▼
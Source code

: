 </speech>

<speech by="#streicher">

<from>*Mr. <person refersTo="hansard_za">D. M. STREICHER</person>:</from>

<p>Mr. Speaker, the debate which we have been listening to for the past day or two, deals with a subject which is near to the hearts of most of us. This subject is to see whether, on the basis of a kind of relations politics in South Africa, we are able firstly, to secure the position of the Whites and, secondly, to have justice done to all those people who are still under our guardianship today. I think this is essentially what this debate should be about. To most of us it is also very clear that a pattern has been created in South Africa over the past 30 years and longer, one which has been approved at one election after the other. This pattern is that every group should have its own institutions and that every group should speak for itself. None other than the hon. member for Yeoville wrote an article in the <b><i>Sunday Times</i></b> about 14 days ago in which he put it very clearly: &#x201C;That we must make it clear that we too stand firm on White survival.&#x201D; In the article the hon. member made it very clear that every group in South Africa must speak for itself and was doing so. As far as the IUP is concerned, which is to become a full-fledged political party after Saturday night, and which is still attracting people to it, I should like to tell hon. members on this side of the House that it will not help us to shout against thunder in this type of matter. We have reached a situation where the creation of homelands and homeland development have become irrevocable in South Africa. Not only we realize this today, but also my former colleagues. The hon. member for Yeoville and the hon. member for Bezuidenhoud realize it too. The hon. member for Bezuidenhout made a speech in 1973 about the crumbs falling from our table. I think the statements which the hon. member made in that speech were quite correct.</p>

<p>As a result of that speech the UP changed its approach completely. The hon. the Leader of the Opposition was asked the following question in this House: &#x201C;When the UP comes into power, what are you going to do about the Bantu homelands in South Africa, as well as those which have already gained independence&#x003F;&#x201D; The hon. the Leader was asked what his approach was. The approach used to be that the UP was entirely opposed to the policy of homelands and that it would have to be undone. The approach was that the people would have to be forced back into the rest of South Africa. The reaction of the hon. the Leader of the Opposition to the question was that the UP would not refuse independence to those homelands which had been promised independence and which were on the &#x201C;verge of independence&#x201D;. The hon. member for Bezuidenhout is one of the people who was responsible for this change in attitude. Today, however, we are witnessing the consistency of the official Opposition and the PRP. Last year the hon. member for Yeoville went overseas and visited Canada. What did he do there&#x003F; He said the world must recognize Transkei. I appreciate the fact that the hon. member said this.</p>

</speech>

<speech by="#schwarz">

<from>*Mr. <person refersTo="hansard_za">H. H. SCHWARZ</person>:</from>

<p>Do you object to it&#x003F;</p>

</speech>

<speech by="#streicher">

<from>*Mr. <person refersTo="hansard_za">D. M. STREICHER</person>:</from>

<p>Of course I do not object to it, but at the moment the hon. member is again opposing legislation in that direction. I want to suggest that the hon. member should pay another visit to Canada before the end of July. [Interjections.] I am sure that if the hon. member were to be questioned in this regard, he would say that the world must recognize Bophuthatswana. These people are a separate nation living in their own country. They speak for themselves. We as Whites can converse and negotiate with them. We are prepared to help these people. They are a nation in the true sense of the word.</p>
▲
**Task goal**:
Please print all the data again exactly as given.

**Answer for the task**:
Source code

: </speech>

<speech by="#streicher">

<from>*Mr. <person refersTo="hansard_za">D. M. STREICHER</person>:</from>

<p>Mr. Speaker, the debate which we have been listening to for the past day or two, deals with a subject which is near to the hearts of most of us. This subject is to see whether, on the basis of a kind of relations politics in South Africa, we are able firstly, to secure the position of the Whites and, secondly, to have justice done to all those people who are still under our guardianship today. I think this is essentially what this debate should be about. To most of us it is also very clear that a pattern has been created in South Africa over the past 30 years and longer, one which has been approved at one election after the other. This pattern is that every group should have its own institutions and that every group should speak for itself. None other than the hon. member for Yeoville wrote an article in the <b><i>Sunday Times</i></b> about 14 days ago in which he put it very clearly: &#x201C;That we must make it clear that we too stand firm on White survival.&#x201D; In the article the hon. member made it very clear that every group in South Africa must speak for itself and was doing so. As far as the IUP is concerned, which is to become a full-fledged political party after Saturday night, and which is still attracting people to it, I should like to tell hon. members on this side of the House that it will not help us to shout against thunder in this type of matter. We have reached a situation where the creation of homelands and homeland development have become irrevocable in South Africa. Not only we realize this today, but also my former colleagues. The hon. member for Yeoville and the hon. member for Bezuidenhoud realize it too. The hon. member for Bezuidenhout made a speech in 1973 about the crumbs falling from our table. I think the statements which the hon. member made in that speech were quite correct.</p>

<p>As a result of that speech the UP changed its approach completely. The hon. the Leader of the Opposition was asked the following question in this House: &#x201C;When the UP comes into power, what are you going to do about the Bantu homelands in South Africa, as well as those which have already gained independence&#x003F;&#x201D; The hon. the Leader was asked what his approach was. The approach used to be that the UP was entirely opposed to the policy of homelands and that it would have to be undone. The approach was that the people would have to be forced back into the rest of South Africa. The reaction of the hon. the Leader of the Opposition to the question was that the UP would not refuse independence to those homelands which had been promised independence and which were on the &#x201C;verge of independence&#x201D;. The hon. member for Bezuidenhout is one of the people who was responsible for this change in attitude. Today, however, we are witnessing the consistency of the official Opposition and the PRP. Last year the hon. member for Yeoville went overseas and visited Canada. What did he do there&#x003F; He said the world must recognize Transkei. I appreciate the fact that the hon. member said this.</p>

</speech>

<speech by="#schwarz">

<from>*Mr. <person refersTo="hansard_za">H. H. SCHWARZ</person>:</from>

<p>Do you object to it&#x003F;</p>

</speech>

<speech by="#streicher">

<from>*Mr. <person refersTo="hansard_za">D. M. STREICHER</person>:</from>

<p>Of course I do not object to it, but at the moment the hon. member is again opposing legislation in that direction. I want to suggest that the hon. member should pay another visit to Canada before the end of July. [Interjections.] I am sure that if the hon. member were to be questioned in this regard, he would say that the world must recognize Bophuthatswana. These people are a separate nation living in their own country. They speak for themselves. We as Whites can converse and negotiate with them. We are prepared to help these people. They are a nation in the true sense of the word.</p>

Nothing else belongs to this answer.